## TASK INPUT
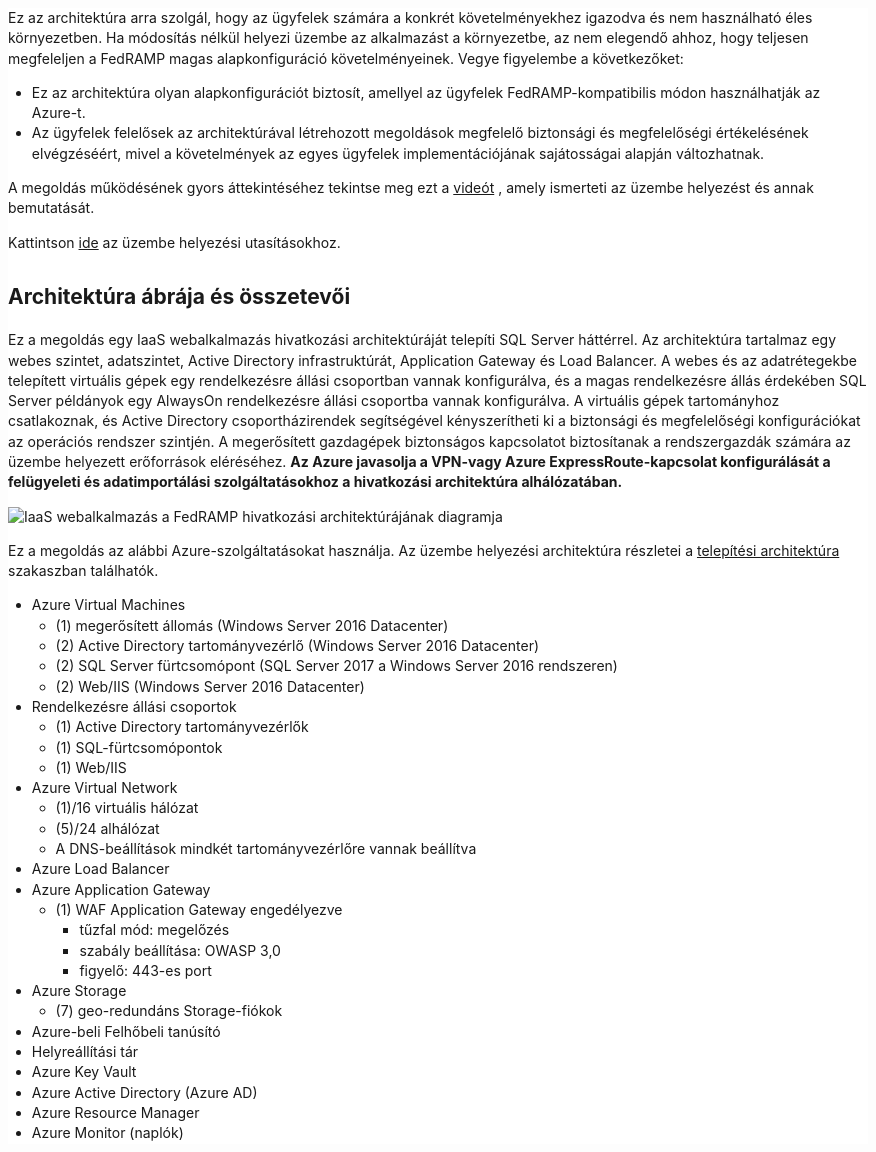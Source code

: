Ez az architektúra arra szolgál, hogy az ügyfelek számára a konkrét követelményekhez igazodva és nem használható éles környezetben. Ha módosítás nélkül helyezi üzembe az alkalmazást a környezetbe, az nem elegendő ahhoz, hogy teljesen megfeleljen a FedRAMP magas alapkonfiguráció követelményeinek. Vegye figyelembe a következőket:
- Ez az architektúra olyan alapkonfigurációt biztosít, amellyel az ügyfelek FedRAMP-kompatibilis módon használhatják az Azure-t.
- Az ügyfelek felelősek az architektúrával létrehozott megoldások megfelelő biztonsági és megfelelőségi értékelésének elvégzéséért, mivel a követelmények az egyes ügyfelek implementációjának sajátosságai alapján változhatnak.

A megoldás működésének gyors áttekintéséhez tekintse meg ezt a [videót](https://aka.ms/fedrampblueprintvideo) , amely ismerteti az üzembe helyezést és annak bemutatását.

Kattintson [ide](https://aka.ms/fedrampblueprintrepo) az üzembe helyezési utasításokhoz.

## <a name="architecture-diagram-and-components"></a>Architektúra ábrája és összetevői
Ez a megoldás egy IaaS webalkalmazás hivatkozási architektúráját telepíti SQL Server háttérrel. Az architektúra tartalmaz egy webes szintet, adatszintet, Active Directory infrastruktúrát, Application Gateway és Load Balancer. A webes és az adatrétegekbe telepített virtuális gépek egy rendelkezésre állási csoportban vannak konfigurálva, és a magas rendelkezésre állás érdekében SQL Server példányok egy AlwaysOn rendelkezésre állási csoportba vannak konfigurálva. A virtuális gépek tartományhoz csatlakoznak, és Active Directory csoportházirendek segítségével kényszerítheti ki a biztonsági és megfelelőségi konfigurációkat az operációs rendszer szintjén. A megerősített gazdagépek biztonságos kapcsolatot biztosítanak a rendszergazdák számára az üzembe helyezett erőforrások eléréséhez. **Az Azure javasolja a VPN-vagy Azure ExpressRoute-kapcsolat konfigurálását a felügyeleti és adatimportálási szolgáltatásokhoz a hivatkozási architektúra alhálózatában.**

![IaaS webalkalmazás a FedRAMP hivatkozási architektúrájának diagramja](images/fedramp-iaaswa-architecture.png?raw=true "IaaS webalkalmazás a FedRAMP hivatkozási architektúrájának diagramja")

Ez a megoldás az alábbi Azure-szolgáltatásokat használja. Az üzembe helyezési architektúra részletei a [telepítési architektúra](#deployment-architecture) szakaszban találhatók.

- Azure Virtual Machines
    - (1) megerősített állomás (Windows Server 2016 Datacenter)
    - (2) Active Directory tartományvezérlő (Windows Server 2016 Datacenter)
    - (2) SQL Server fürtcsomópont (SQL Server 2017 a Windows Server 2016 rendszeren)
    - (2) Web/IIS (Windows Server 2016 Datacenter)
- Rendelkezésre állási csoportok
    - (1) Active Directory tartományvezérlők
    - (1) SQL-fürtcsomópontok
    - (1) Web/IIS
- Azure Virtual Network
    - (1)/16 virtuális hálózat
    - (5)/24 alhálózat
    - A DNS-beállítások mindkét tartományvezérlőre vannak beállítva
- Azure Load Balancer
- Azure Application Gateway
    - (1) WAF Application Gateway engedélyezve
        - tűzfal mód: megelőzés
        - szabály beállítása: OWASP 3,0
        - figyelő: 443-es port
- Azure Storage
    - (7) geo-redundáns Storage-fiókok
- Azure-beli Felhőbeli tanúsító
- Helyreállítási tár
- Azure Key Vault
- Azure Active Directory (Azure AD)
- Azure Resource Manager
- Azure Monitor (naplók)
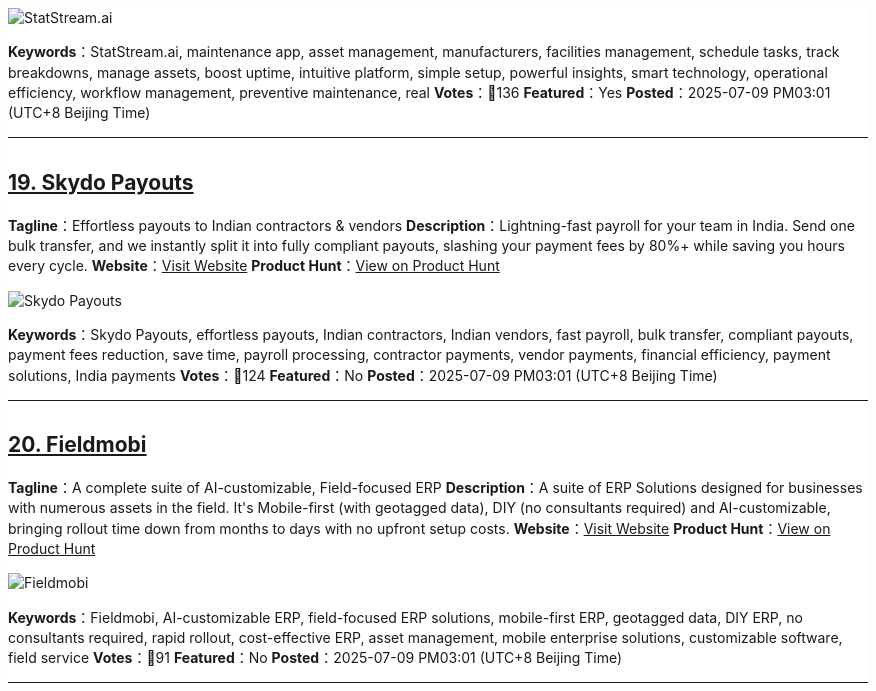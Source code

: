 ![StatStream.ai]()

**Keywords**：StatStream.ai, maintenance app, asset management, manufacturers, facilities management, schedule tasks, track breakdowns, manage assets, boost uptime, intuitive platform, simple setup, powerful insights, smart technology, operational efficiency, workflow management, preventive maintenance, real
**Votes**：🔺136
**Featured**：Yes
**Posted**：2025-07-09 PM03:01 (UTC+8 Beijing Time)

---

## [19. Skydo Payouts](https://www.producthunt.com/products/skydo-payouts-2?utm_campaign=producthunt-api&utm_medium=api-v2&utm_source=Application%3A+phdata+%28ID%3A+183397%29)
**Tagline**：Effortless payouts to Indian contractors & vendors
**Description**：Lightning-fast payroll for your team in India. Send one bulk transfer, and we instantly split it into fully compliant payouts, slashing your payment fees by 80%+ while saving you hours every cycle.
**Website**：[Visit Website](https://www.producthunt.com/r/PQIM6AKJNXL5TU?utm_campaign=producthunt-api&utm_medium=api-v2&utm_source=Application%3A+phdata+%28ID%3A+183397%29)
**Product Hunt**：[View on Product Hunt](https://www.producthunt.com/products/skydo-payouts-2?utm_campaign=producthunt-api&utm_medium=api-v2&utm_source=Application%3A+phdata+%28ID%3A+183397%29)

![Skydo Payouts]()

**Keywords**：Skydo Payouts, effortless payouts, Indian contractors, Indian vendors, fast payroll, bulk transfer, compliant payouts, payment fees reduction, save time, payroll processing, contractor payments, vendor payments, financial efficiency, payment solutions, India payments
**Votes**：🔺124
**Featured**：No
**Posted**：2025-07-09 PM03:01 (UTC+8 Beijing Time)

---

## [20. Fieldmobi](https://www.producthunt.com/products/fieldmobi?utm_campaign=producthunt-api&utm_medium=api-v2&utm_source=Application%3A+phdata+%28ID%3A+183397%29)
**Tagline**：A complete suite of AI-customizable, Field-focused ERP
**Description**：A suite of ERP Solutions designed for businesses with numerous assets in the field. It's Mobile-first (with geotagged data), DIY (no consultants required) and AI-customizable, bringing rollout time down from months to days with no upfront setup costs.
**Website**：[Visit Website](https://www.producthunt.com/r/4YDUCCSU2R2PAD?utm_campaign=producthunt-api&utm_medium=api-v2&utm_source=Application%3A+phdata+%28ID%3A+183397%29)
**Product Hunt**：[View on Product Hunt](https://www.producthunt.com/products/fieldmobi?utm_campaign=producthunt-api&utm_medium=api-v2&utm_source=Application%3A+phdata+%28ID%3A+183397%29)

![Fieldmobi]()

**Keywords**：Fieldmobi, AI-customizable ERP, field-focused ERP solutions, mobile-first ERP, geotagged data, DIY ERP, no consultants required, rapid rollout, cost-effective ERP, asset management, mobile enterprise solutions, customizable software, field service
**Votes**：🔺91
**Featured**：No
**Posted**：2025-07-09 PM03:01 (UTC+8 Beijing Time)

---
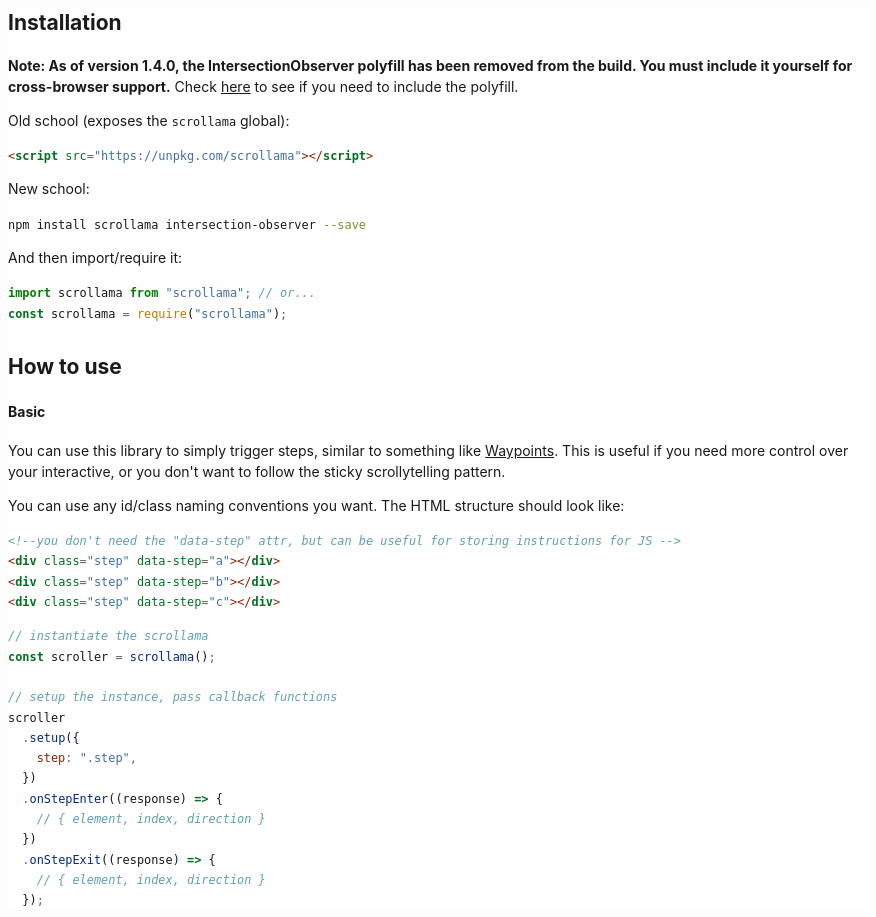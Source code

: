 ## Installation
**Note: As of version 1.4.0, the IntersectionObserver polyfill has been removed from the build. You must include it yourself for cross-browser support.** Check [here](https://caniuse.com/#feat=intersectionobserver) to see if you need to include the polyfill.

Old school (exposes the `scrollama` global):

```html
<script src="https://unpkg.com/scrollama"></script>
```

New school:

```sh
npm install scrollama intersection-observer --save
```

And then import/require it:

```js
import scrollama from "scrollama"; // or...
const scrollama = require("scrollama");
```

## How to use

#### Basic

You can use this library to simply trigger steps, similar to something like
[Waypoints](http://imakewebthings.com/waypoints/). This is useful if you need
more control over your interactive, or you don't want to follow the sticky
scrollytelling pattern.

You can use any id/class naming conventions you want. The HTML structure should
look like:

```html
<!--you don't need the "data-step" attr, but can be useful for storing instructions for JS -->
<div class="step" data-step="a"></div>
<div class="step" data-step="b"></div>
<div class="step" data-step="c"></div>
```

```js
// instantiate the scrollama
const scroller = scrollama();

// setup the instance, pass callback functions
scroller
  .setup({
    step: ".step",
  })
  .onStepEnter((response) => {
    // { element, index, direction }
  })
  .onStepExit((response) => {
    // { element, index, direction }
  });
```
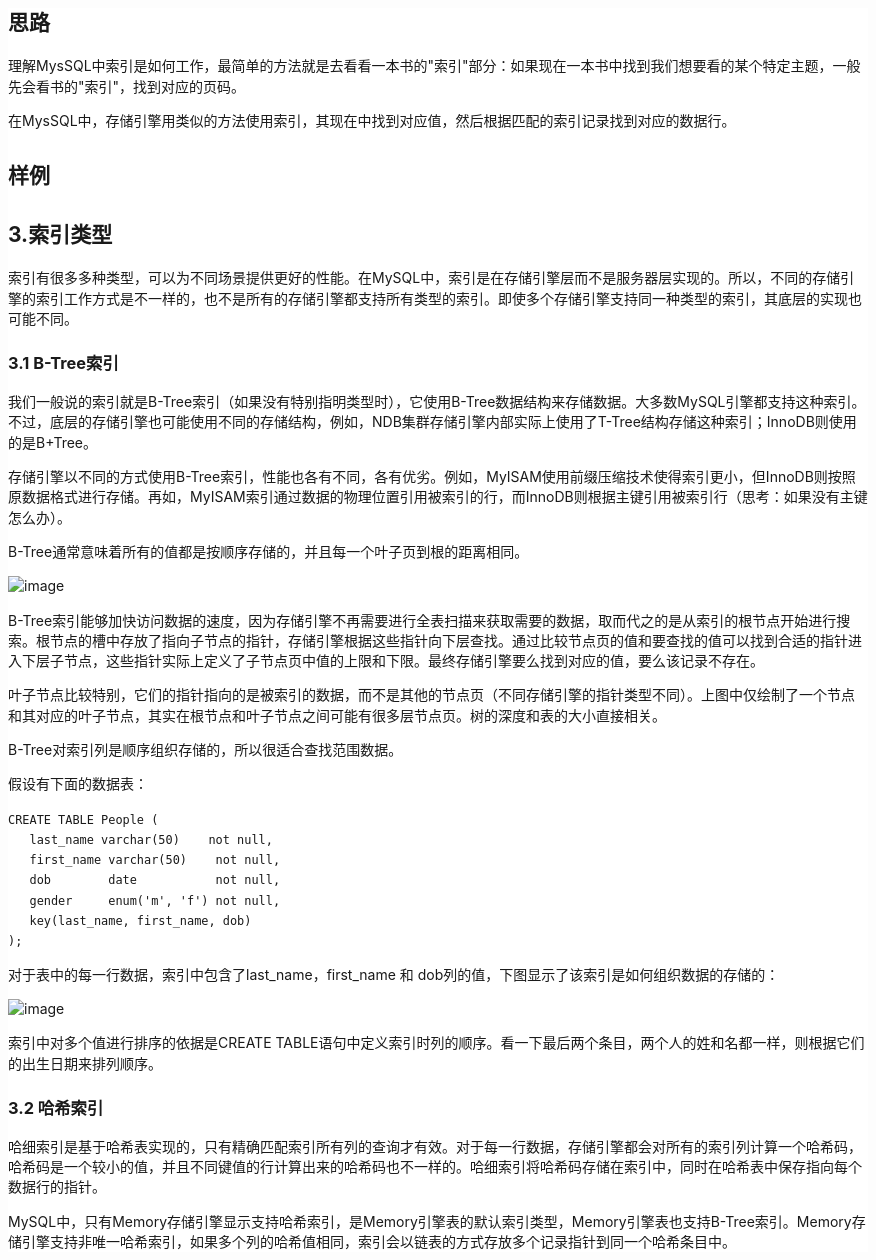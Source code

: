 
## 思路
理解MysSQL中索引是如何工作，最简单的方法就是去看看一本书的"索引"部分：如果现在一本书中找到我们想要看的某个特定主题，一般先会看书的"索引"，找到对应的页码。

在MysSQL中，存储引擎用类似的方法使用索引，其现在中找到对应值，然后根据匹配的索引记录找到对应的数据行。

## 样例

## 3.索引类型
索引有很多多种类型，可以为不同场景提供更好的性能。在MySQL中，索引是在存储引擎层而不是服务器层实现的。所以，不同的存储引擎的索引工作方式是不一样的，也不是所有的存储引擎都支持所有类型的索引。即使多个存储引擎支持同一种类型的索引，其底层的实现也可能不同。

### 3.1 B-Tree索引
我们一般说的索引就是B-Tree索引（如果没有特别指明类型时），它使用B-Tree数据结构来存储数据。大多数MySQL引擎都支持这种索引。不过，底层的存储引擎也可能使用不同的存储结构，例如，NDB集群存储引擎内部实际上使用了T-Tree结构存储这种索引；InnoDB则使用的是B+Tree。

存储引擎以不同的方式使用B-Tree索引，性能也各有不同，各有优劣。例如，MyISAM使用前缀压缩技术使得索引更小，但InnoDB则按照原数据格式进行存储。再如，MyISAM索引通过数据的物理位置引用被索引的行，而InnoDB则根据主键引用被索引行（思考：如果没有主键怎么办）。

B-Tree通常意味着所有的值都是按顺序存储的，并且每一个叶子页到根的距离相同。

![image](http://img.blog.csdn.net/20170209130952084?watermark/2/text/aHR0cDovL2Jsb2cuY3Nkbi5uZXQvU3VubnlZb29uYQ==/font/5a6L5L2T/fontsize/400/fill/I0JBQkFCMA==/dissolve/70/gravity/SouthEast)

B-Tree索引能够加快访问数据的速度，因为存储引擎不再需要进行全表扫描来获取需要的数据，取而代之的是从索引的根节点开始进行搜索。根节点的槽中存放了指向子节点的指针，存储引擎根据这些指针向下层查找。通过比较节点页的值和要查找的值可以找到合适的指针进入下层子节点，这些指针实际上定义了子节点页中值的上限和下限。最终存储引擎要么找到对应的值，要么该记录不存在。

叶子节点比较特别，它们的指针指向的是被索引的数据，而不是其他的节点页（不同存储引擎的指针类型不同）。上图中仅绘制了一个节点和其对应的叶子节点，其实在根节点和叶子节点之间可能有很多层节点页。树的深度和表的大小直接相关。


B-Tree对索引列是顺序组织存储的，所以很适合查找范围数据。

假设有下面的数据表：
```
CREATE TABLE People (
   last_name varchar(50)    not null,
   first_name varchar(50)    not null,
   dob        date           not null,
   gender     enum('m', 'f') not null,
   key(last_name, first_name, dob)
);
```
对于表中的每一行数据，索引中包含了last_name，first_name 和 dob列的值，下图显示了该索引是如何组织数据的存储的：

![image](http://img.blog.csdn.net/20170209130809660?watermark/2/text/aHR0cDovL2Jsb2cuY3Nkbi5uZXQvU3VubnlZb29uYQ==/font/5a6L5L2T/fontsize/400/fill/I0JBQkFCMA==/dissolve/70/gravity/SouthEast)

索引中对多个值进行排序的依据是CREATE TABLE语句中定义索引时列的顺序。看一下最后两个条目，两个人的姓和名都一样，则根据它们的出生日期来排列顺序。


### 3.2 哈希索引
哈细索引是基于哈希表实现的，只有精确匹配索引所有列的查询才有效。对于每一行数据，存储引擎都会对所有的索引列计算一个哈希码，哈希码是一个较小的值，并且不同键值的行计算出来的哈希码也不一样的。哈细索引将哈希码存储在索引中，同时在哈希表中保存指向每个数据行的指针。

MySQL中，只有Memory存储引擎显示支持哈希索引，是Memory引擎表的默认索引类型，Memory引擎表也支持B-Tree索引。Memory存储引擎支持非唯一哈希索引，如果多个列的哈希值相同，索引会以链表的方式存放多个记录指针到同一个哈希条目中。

## WHAT YOU ARE ASKED TO DO
Within the listing, how many lines include the string "assets"? Supply the number and no further words.

## THE ANSWER
2